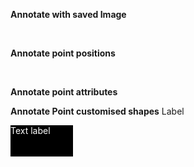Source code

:**Annotate with saved Image**

<annotate src="./images/annotateSampleImage.png" width="500" alt="sampleImage">
  <a-point x="25%" y="25%" content="Lorem ipsum dolor sit amet" />
</annotate>

<br>

**Annotate point positions**

<!-- Small Width -->
<annotate src="./images/annotateSampleImage.png" width="350" alt="sampleImage">
  <a-point x="0%" y="0%" content="Lorem ipsum dolor sit amet" />
  <a-point x="50%" y="50%" content="Lorem ipsum dolor sit amet" />
  <a-point x="100%" y="100%" content="Lorem ipsum dolor sit amet" />
</annotate>

<!-- Regular Width -->
<annotate src="./images/annotateSampleImage.png" width="600" alt="sampleImage">
  <a-point x="0%" y="0%" content="Lorem ipsum dolor sit amet" />
  <a-point x="50%" y="50%" content="Lorem ipsum dolor sit amet" />
  <a-point x="100%" y="100%" content="Lorem ipsum dolor sit amet" />
</annotate>

<!-- Large Width -->
<annotate src="./images/annotateSampleImage.png" width="1500" alt="sampleImage">
  <a-point x="0%" y="0%" content="Lorem ipsum dolor sit amet" />
  <a-point x="50%" y="50%" content="Lorem ipsum dolor sit amet" />
  <a-point x="100%" y="100%" content="Lorem ipsum dolor sit amet" />
</annotate>

<br>

**Annotate point attributes**

<!-- Visual Attributes -->
<annotate src="./images/annotateSampleImage.png" width="350" alt="sampleImage">
  <a-point x="25%" y="25%" content="Lorem ipsum dolor sit amet" />
  <a-point x="50%" y="25%" content="Lorem ipsum dolor sit amet"  size="60"/>
  <a-point x="75%" y="25%" content="Lorem ipsum dolor sit amet"  header="Lorem ipsum"/>
  <a-point x="33%" y="50%" content="Lorem ipsum dolor sit amet"  color="red"/>
  <a-point x="66%" y="50%" content="Lorem ipsum dolor sit amet"  opacity="0.7"/>
  <a-point x="25%" y="75%" content="Lorem ipsum dolor sit amet" label="1"/>
  <a-point x="50%" y="75%" content="Lorem ipsum dolor sit amet"  textColor="white" color="black" label="2" opacity="1"/>
  <a-point x="75%" y="75%" content="Lorem ipsum dolor sit amet"  fontSize="30" label="3"/>
</annotate>

<!-- Triggers -->
<annotate src="./images/annotateSampleImage.png" width="600" alt="sampleImage">
  <a-point x="33%" y="33%" content="Lorem ipsum dolor sit amet" />
  <a-point x="66%" y="33%" content="Lorem ipsum dolor sit amet" trigger="hover focus"/>
  <a-point x="25%" y="66%" content="Lorem ipsum dolor sit amet" placement="left"/>
  <a-point x="50%" y="66%" content="Lorem ipsum dolor sit amet" placement="bottom"/>
  <a-point x="75%" y="66%" content="Lorem ipsum dolor sit amet" placement="right"/>
</annotate>

<!-- Legends -->
<annotate src="./images/annotateSampleImage.png" width="1500" alt="sampleImage">
  <a-point x="25%" y="50%" content="some test text" label="1"/>
  <a-point x="50%" y="50%" content="some test text" label="2" legend="bottom" header="some test text"/>
  <a-point x="75%" y="50%" content="some test text"  label="3" legend="both" header="some test text"/>
</annotate>

<!-- Many Legends Some with headers some without -->
<annotate src="./images/annotateSampleImage.png" width="1500" alt="sampleImage">
  <a-point x="25%" y="25%" content="some test text" label="1" legend="both"/>
  <a-point x="50%" y="25%" content="some test text" label="2" legend="both" />
  <a-point x="75%" y="25%" content="some test text"  label="3" legend="both" />
  <a-point x="25%" y="50%" content="some test text"  label="4" legend="both" header="some test text"/>
  <a-point x="50%" y="50%" content="some test text"  label="5" legend="both" header="some test text"/>
  <a-point x="75%" y="50%" content="some test text"  label="6" legend="both" header="some test text"/>
</annotate>

<!-- Markdown in content, header and label -->
<annotate src="./images/annotateSampleImage.png" width="1500" alt="sampleImage">
  <a-point x="25%" y="25%" content="# Content" />
  <a-point x="50%" y="25%" header=":blush:" />
  <a-point x="75%" y="25%" label=":heart:"/>
</annotate>

**Annotate Point customised shapes**
<annotate src="./images/annotateSampleImage.png" width="1500" alt="sampleImage">
    <a-point x="25%" y="25%">
        <span class="badge rounded-pill bg-primary">Label</span>
    </a-point>
    <a-point x="50%" y="25%">
        <pic src="./images/deer.jpg" width="50" height="50" />
    </a-point>
    <a-point x="75%" y="25%">
        <div style="background-color: black; color: white; width: 100px; height: 50px;">Text label</div>
    </a-point>
</annotate>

* **TASK BRIEF**: Check each line above for "black" and return the ones that have it.

* **WORKED SOLUTION**:
  <a-point x="50%" y="75%" content="Lorem ipsum dolor sit amet"  textColor="white" color="black" label="2" opacity="1"/>
        <div style="background-color: black; color: white; width: 100px; height: 50px;">Text label</div>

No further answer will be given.